If we get molecules to be about five times colder than what we have achieved so far, we will reach the quantum degenerate regime, and we think by solving some technical limitations in our experiment, we’ll be able to cool our molecules further down to that quantum degenerate regime.

Interviewer: Lizzie Gibney

So, you’re on the brink of being able to do that?

Interviewee: Hyungmok Son

Right, so, the final temperatures of our molecules are not limited by fundamental problems but rather technical problems. By upgrading our apparatus, we believe we can basically bring the temperature of the molecules down to even closer to quantum degenerate regime.

Interviewer: Lizzie Gibney

And what are some of the applications then that you hope to be able to do or the kind of quantum states that you hope to be able to create once you have got down to that region?

Interviewee: Hyungmok Son

There are many directions we can pursue once we can make quantum degenerate molecules. For instance, we can use molecules as qubits to make quantum computers out of, and also, we can simulate some very exotic quantum materials using these molecules. And also, we can study chemical reactions between molecules or even molecules and atoms at the quantum level.

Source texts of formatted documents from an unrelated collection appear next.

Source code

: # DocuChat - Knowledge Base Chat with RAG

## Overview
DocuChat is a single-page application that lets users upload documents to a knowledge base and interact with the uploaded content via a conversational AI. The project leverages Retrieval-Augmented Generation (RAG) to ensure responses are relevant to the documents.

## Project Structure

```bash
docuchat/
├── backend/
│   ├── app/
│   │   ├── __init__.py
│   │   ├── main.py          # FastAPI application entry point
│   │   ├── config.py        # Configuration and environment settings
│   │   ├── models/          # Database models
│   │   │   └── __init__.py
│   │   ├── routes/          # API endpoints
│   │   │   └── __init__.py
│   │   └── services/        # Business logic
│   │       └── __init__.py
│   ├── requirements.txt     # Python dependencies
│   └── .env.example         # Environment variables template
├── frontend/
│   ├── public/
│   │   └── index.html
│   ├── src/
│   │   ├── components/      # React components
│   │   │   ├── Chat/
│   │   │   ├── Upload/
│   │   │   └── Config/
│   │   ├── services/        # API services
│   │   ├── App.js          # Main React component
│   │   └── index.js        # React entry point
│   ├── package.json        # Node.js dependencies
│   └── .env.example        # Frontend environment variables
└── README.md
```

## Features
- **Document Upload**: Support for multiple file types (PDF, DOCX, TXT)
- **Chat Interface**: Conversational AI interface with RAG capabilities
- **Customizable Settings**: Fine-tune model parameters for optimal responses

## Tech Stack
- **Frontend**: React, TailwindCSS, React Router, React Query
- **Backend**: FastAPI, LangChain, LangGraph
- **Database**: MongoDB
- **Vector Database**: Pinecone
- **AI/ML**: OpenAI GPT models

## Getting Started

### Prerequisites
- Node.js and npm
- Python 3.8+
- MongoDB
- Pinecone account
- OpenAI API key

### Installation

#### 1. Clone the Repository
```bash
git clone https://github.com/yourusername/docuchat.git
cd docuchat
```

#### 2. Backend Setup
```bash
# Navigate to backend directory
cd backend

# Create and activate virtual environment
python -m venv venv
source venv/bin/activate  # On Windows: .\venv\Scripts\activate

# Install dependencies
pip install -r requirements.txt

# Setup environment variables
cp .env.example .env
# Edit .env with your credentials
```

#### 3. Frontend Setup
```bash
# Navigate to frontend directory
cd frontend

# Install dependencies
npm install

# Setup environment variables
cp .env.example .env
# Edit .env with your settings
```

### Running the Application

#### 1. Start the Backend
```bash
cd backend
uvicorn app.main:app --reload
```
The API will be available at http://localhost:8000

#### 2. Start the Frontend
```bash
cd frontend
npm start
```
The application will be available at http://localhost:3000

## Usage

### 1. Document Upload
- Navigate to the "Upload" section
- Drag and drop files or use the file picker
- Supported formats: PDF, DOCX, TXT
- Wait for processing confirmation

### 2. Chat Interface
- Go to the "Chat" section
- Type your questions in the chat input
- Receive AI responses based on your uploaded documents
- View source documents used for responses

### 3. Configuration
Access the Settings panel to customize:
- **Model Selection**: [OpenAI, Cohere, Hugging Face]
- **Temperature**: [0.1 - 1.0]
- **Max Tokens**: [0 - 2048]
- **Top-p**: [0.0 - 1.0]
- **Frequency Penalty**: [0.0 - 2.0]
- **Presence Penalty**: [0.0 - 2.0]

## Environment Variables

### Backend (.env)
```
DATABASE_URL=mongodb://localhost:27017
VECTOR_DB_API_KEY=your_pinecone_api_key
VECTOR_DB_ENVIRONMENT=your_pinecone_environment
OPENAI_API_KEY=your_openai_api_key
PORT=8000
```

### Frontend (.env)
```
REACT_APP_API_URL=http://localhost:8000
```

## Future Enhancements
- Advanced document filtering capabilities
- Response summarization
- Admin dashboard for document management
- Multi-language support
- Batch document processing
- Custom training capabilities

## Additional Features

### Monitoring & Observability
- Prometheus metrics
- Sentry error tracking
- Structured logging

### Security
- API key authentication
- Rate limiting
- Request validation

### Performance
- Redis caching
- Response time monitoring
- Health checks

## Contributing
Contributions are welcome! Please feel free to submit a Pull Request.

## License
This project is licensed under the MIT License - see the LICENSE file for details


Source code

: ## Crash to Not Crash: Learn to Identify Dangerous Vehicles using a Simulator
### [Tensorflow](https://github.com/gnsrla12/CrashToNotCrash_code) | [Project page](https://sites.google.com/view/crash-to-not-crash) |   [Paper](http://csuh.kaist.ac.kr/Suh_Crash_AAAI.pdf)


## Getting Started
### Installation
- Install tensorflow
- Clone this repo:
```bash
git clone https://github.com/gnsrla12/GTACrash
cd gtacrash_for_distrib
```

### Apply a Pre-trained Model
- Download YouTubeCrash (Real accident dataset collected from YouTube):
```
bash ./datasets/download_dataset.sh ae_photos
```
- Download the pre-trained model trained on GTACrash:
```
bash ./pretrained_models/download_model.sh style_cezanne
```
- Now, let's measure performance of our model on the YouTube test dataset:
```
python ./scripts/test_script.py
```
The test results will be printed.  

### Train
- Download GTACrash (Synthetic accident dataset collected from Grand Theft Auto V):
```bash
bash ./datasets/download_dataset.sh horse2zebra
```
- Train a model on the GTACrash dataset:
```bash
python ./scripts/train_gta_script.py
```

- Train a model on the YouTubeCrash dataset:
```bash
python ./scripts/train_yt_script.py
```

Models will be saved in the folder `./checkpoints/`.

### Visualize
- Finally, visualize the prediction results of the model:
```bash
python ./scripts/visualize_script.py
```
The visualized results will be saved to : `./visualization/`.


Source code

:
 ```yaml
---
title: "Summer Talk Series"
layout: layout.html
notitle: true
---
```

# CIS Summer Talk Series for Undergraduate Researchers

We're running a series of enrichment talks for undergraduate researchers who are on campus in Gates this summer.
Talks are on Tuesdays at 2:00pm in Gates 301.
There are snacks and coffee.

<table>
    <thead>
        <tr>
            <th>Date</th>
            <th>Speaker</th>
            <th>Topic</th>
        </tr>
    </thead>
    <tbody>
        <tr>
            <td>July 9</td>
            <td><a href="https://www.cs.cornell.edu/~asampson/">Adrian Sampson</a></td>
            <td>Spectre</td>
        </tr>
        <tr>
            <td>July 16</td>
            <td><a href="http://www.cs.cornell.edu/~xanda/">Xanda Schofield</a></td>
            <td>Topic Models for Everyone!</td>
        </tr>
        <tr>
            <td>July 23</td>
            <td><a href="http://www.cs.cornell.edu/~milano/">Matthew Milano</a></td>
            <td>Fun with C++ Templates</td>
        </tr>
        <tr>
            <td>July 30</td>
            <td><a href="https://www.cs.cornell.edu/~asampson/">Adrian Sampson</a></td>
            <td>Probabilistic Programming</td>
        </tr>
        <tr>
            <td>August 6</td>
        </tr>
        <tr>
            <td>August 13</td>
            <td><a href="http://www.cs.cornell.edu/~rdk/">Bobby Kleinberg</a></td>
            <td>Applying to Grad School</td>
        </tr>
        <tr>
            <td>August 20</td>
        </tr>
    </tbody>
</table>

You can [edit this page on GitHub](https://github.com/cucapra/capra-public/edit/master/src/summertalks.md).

Interviewer: Lizzie Gibney

And so, these kinds of vibrations and rotations and things that a molecule is able to do, does that mean that you have a much greater variety in the quantum states and the experiments that you can do than you would if you were doing them just with atoms?

Interviewee: Hyungmok Son

Exactly, so rotations and vibrations, this is something that you cannot really use out of the atoms.

Interviewer: Lizzie Gibney

This is a whole new kind of quantum world that hopefully we’ll be exploring soon.

Interviewee: Hyungmok Son

I hope so too.

Host: Shamini Bundell

That was Hyungmok Son from Harvard University in the US. You can find his paper over at nature.com, or there’ll be a link in the show notes.

Host: Nick Howe

Now, we’re not going to have a News Chat for a while, but don’t forget you can check out Coronapod. The next episode is on Friday and you can find it on all our usual channels.

Host: Shamini Bundell

For now, though, Dan Fox is back with a mysterious Research Highlight.

Dan Fox

An intergalactic murder mystery has been solved, revealing a long-sought-after culprit – an intermediate-mass black hole. Intermediate-mass black holes are black holes smaller than their supermassive siblings that exist at the centre of galaxies but larger than stellar-mass black holes formed by collapsing stars. They have long been theorised to exist but have avoided definite detection until now. Astronomers got their first inkling that something was out there when they detected a burst of X-rays, a tell-tale clue of a black hole tearing a star apart. To investigate, the researchers used two X-ray observatories and the Hubble Telescope and discovered the source of the flare to be a dense cluster of stars, exactly the sort of shady hangout that an intermediate-mass black hole could be found in. Caught in the act of devouring a star, the X-ray glow produced allowed them to estimate the object’s mass and confirm their suspicions that it was the wanted medium-sized black hole. Read the rest of that casefile at Astrophysical Journal Letters.

Host: Nick Howe

That’s it for this week. Don’t forget, if you feel like reaching out to us, you can find us on Twitter – we’re @NaturePodcast.

Host: Shamini Bundell

Or if Twitter isn’t your thing, you can send us an email – it’s podcast@nature.com. I’m Shamini Bundell.

Host: Nick Howe

And I’m Nick Howe. Thanks for listening.